Who is at risk from Cholera?

Cholera can affect people of all ages and backgrounds, but certain groups are more vulnerable to the disease. The following individuals are at higher risk of contracting cholera and experiencing severe symptoms:

  1. People living in areas with inadequate sanitation and limited access to clean water are at the highest risk. Cholera thrives in environments where sanitation infrastructure is poor, leading to contaminated water sources and improper waste disposal.
  2. Individuals in regions experiencing cholera outbreaks or epidemics are at increased risk due to the higher prevalence of the disease.
  3. Travelers visiting regions with inadequate sanitation and hygiene practices, particularly in developing countries, may be at risk if they consume contaminated food or water.
  4. People with compromised immune systems, such as those with HIV/AIDS or other underlying health conditions, have a higher susceptibility to severe cholera infections.
  5. Malnourished individuals, including children and those living in impoverished conditions, are more vulnerable to the severe effects of cholera.

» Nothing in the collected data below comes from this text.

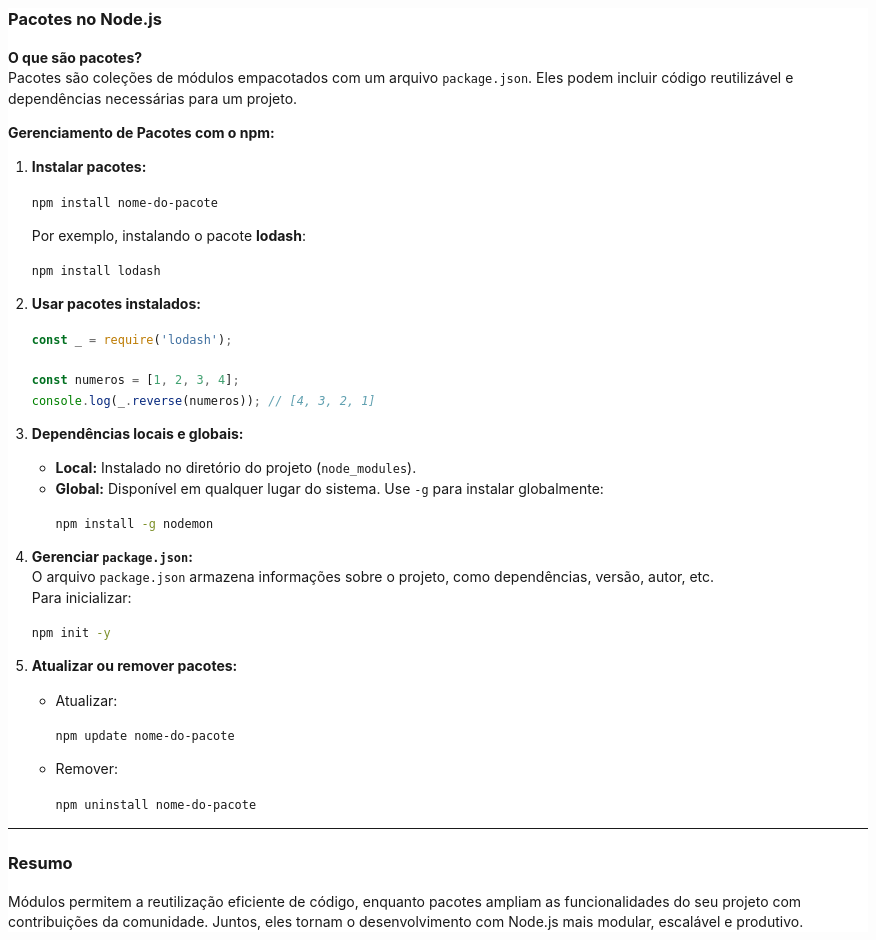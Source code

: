 
### **Pacotes no Node.js**

**O que são pacotes?**  
Pacotes são coleções de módulos empacotados com um arquivo `package.json`. Eles podem incluir código reutilizável e dependências necessárias para um projeto.

**Gerenciamento de Pacotes com o npm:**
1. **Instalar pacotes:**  
   ```bash
   npm install nome-do-pacote
   ```
   Por exemplo, instalando o pacote **lodash**:
   ```bash
   npm install lodash
   ```

2. **Usar pacotes instalados:**  
   ```javascript
   const _ = require('lodash');

   const numeros = [1, 2, 3, 4];
   console.log(_.reverse(numeros)); // [4, 3, 2, 1]
   ```

3. **Dependências locais e globais:**  
   - **Local:** Instalado no diretório do projeto (`node_modules`).
   - **Global:** Disponível em qualquer lugar do sistema. Use `-g` para instalar globalmente:
     ```bash
     npm install -g nodemon
     ```

4. **Gerenciar `package.json`:**  
   O arquivo `package.json` armazena informações sobre o projeto, como dependências, versão, autor, etc.  
   Para inicializar:
   ```bash
   npm init -y
   ```

5. **Atualizar ou remover pacotes:**
   - Atualizar:
     ```bash
     npm update nome-do-pacote
     ```
   - Remover:
     ```bash
     npm uninstall nome-do-pacote
     ```

---

### **Resumo**
Módulos permitem a reutilização eficiente de código, enquanto pacotes ampliam as funcionalidades do seu projeto com contribuições da comunidade. Juntos, eles tornam o desenvolvimento com Node.js mais modular, escalável e produtivo.
 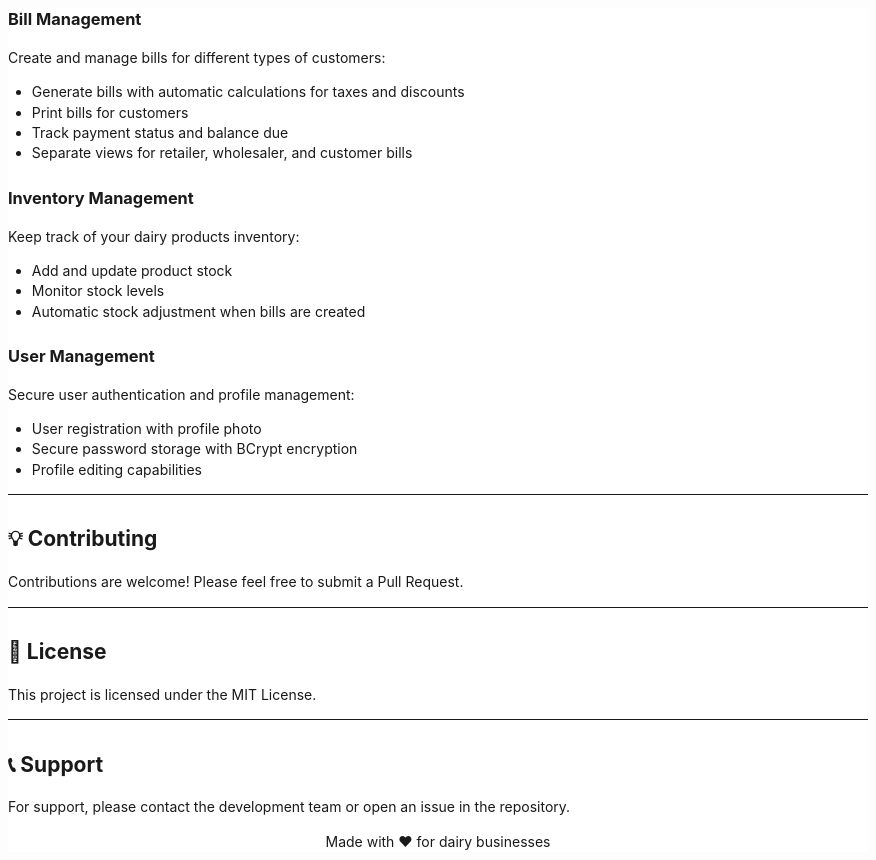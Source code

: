 <h3>Bill Management</h3>
<p>Create and manage bills for different types of customers:</p>
<ul>
  <li>Generate bills with automatic calculations for taxes and discounts</li>
  <li>Print bills for customers</li>
  <li>Track payment status and balance due</li>
  <li>Separate views for retailer, wholesaler, and customer bills</li>
</ul>

<h3>Inventory Management</h3>
<p>Keep track of your dairy products inventory:</p>
<ul>
  <li>Add and update product stock</li>
  <li>Monitor stock levels</li>
  <li>Automatic stock adjustment when bills are created</li>
</ul>

<h3>User Management</h3>
<p>Secure user authentication and profile management:</p>
<ul>
  <li>User registration with profile photo</li>
  <li>Secure password storage with BCrypt encryption</li>
  <li>Profile editing capabilities</li>
</ul>

---

<h2>💡 Contributing</h2>
<p>Contributions are welcome! Please feel free to submit a Pull Request.</p>

---

<h2>📄 License</h2>
<p>This project is licensed under the MIT License.</p>

---

<h2>📞 Support</h2>
<p>For support, please contact the development team or open an issue in the repository.</p>

<div align="center">
  <p>Made with ❤️ for dairy businesses</p>
</div>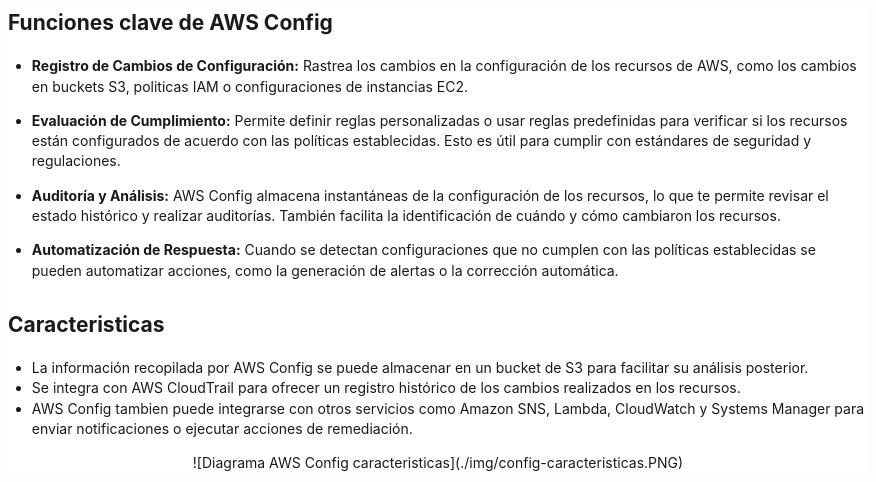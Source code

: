 ## Funciones clave de AWS Config

- **Registro de Cambios de Configuración:** Rastrea los cambios en la configuración de los recursos de AWS, como los cambios en buckets S3, politicas IAM o configuraciones de instancias EC2.

- **Evaluación de Cumplimiento:** Permite definir reglas personalizadas o usar reglas predefinidas para verificar si los recursos están configurados de acuerdo con las políticas establecidas. Esto es útil para cumplir con estándares de seguridad y regulaciones.

- **Auditoría y Análisis:** AWS Config almacena instantáneas de la configuración de los recursos, lo que te permite revisar el estado histórico y realizar auditorías. También facilita la identificación de cuándo y cómo cambiaron los recursos.

- **Automatización de Respuesta:** Cuando se detectan configuraciones que no cumplen con las políticas establecidas se pueden automatizar acciones, como la generación de alertas o la corrección automática.

## Caracteristicas

- La información recopilada por AWS Config se puede almacenar en un bucket de S3 para facilitar su análisis posterior.
- Se integra con AWS CloudTrail para ofrecer un registro histórico de los cambios realizados en los recursos.
- AWS Config tambien puede integrarse con otros servicios como Amazon SNS, Lambda, CloudWatch y Systems Manager para enviar notificaciones o ejecutar acciones de remediación.

<p align="center">
![Diagrama AWS Config caracteristicas](./img/config-caracteristicas.PNG)
</p>
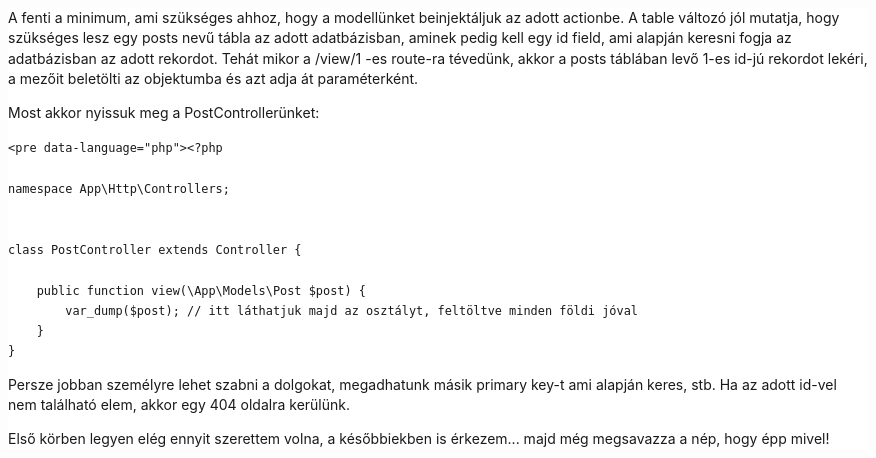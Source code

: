 A fenti a minimum, ami szükséges ahhoz, hogy a modellünket beinjektáljuk az adott actionbe. A table változó jól mutatja, hogy szükséges lesz egy posts nevű tábla az adott adatbázisban, aminek pedig kell egy id field, ami alapján keresni fogja az adatbázisban az adott rekordot. Tehát mikor a /view/1 -es route-ra tévedünk, akkor a posts táblában levő 1-es id-jú rekordot lekéri, a mezőit beletölti az objektumba és azt adja át paraméterként.

Most akkor nyissuk meg a PostControllerünket:

```
<pre data-language="php"><?php

namespace App\Http\Controllers;


class PostController extends Controller {

    public function view(\App\Models\Post $post) {
        var_dump($post); // itt láthatjuk majd az osztályt, feltöltve minden földi jóval
    }
}
```

Persze jobban személyre lehet szabni a dolgokat, megadhatunk másik primary key-t ami alapján keres, stb. Ha az adott id-vel nem található elem, akkor egy 404 oldalra kerülünk.

Első körben legyen elég ennyit szerettem volna, a későbbiekben is érkezem... majd még megsavazza a nép, hogy épp mivel!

It is crucial for individuals in high-risk groups to prioritize preventive measures, such as practicing good hygiene, consuming safe water and food, and seeking vaccination when available. Prompt access to healthcare and appropriate treatment is essential in managing cholera cases and preventing complications.

Symptoms of Cholera

The symptoms of cholera can vary in severity, ranging from mild to severe. Some people infected with the cholera bacterium, Vibrio cholerae, may not exhibit any symptoms, while others may experience:

  • Diarrhea: Profuse, watery diarrhea is the hallmark symptom of cholera. The diarrhea is often described as "rice water" due to its appearance and can lead to significant fluid loss.
  • Dehydration: Rapid fluid loss through diarrhea can result in dehydration, which can be severe and life-threatening if left untreated. Symptoms of dehydration include dry mouth, excessive thirst, decreased urine output, dry skin, fatigue, and dizziness.
  • Vomiting: Many individuals with cholera may experience episodes of vomiting, which can exacerbate fluid loss and dehydration.
  • Muscle cramps: Painful muscle cramps and weakness can occur due to electrolyte imbalances caused by the loss of fluids and minerals.
  • Rapid heart rate: Cholera can lead to an increased heart rate (tachycardia) as the body tries to compensate for fluid loss.
  • Low blood pressure: In severe cases, cholera can cause a drop in blood pressure (hypotension), leading to weakness, dizziness, and potentially shock.
  • Nausea and abdominal pain: Some individuals may experience nausea and abdominal discomfort, although these symptoms are less pronounced compared to the diarrhea.

It's important to seek immediate medical attention if cholera is suspected, as prompt treatment can help manage symptoms, prevent complications, and reduce the risk of spreading the disease.